-- Exercise goal --
Where the line with "- **jQuery 3.6.0**: Manipulação DOM" appears below, start writing out lines exactly, and finish with the line with "- **Chart.js**: Gráficos", which is included; write out nothing else.

■ ■ ■ ■ ■ ■ ■

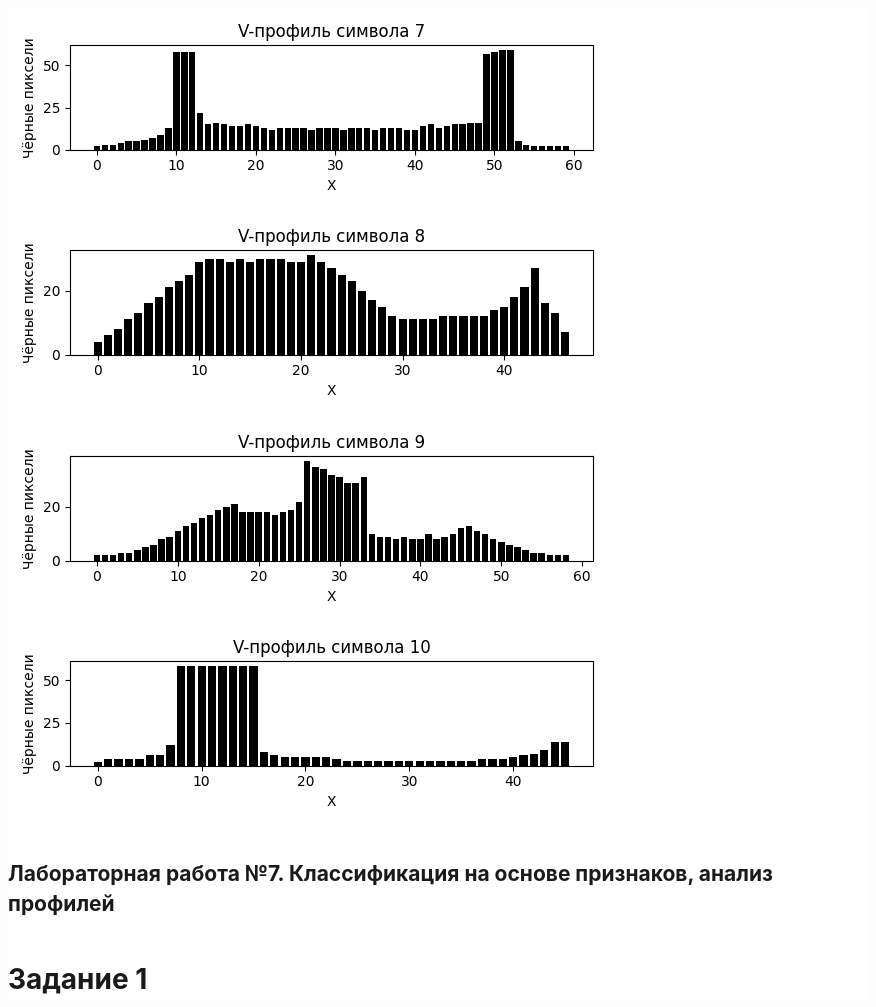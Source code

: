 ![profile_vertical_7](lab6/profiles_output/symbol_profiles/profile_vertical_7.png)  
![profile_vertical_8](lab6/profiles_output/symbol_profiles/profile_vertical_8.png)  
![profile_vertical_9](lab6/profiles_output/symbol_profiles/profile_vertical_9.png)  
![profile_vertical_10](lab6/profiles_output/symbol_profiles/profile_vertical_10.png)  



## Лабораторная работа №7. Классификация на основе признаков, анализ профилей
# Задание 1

■ ■ ■ ■ ■ ■ ■

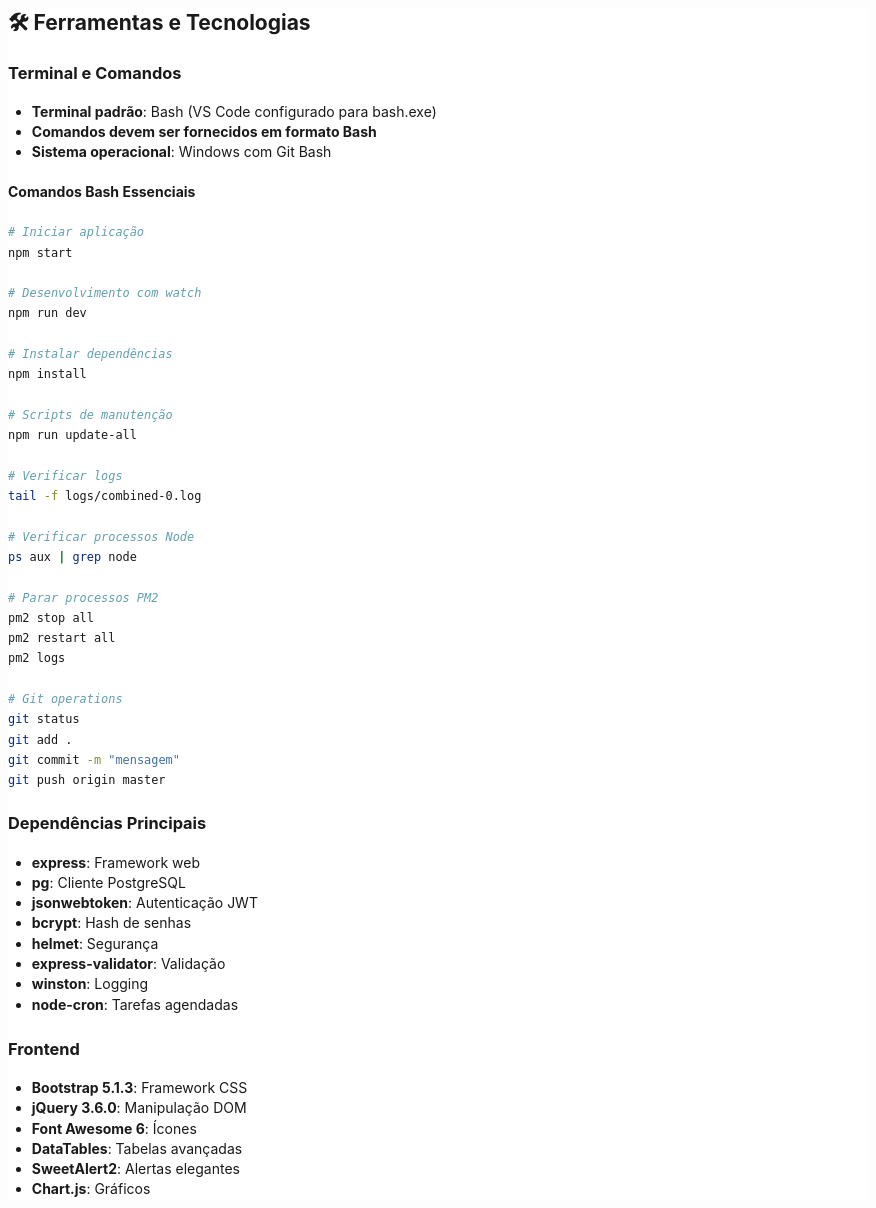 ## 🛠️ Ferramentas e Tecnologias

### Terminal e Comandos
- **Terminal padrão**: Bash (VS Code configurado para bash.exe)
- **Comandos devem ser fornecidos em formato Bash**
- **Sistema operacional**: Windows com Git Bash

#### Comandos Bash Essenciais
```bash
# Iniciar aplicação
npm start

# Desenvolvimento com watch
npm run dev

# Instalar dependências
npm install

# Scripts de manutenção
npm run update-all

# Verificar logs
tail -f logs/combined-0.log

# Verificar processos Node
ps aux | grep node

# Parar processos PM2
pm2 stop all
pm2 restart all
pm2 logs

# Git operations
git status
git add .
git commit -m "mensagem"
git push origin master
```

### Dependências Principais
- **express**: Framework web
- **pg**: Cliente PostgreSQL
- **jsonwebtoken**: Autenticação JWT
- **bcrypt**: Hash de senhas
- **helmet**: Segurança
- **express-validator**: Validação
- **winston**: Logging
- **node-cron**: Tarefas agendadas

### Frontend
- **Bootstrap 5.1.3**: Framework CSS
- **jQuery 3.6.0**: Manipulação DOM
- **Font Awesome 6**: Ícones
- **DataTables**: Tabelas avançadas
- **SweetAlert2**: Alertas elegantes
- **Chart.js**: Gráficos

■ ■ ■ ■ ■ ■ ■

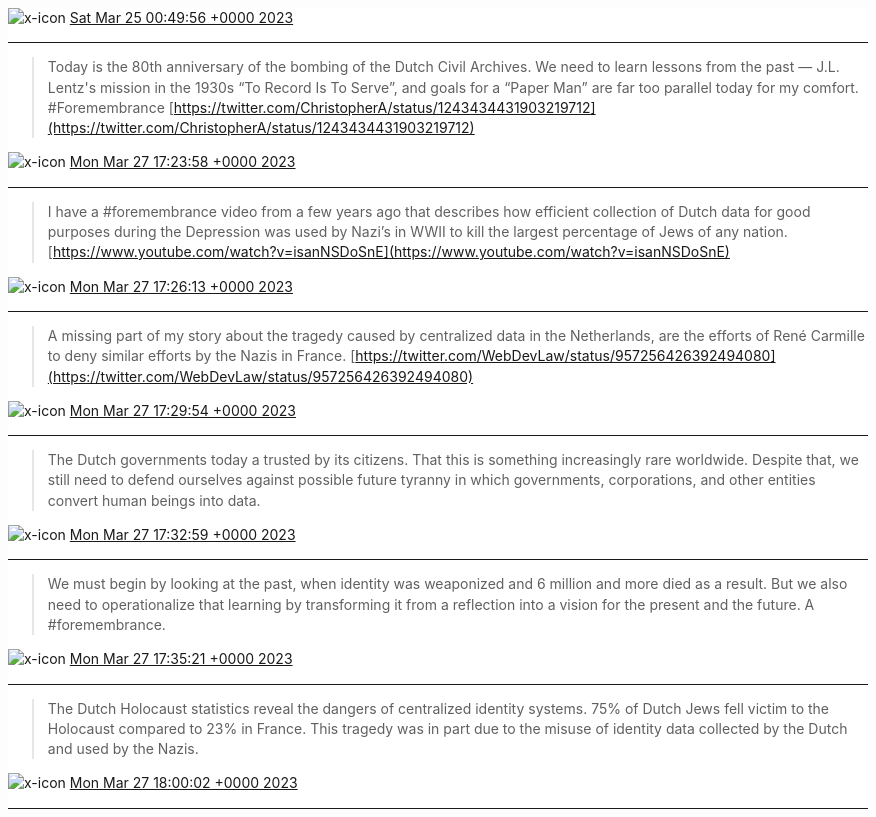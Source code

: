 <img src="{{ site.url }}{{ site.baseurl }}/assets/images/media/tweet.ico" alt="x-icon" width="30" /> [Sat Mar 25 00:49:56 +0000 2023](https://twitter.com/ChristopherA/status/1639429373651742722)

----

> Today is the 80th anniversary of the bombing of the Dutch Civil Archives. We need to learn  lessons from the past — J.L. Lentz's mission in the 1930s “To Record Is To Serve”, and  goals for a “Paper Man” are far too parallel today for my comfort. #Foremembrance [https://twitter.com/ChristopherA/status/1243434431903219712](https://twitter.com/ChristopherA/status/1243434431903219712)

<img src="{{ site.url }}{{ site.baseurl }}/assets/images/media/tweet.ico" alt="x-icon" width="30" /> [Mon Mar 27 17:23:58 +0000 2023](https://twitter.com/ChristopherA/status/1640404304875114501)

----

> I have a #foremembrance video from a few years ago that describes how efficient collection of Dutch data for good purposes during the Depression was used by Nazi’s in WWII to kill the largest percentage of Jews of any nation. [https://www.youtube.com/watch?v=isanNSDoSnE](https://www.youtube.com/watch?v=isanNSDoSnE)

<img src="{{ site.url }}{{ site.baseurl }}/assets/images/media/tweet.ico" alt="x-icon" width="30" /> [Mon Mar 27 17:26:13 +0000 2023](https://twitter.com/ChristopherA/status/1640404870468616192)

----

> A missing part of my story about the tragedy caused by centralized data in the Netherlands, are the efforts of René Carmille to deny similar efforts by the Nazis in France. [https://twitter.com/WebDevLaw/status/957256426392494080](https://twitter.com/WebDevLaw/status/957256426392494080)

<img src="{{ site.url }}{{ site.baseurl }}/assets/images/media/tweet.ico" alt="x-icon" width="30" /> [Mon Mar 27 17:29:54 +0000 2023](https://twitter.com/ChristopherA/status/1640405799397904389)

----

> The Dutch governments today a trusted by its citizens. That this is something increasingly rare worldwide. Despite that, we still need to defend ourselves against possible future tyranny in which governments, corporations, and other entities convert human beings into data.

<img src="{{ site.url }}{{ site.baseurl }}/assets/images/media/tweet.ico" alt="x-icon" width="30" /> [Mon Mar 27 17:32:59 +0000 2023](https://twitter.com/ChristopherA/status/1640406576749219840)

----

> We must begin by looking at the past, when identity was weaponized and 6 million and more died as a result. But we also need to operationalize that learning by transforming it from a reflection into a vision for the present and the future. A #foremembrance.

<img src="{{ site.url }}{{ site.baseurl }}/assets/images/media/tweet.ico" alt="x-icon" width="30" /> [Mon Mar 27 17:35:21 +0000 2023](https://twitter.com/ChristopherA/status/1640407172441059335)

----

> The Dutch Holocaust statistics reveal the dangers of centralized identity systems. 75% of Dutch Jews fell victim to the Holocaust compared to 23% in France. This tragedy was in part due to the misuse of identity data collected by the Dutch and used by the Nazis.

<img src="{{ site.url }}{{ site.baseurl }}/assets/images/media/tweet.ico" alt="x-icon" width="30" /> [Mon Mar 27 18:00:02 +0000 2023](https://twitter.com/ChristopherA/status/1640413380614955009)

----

■ ■ ■ ■ ■ ■ ■

-- Response for this exercise --
- **jQuery 3.6.0**: Manipulação DOM
- **Font Awesome 6**: Ícones
- **DataTables**: Tabelas avançadas
- **SweetAlert2**: Alertas elegantes
- **Chart.js**: Gráficos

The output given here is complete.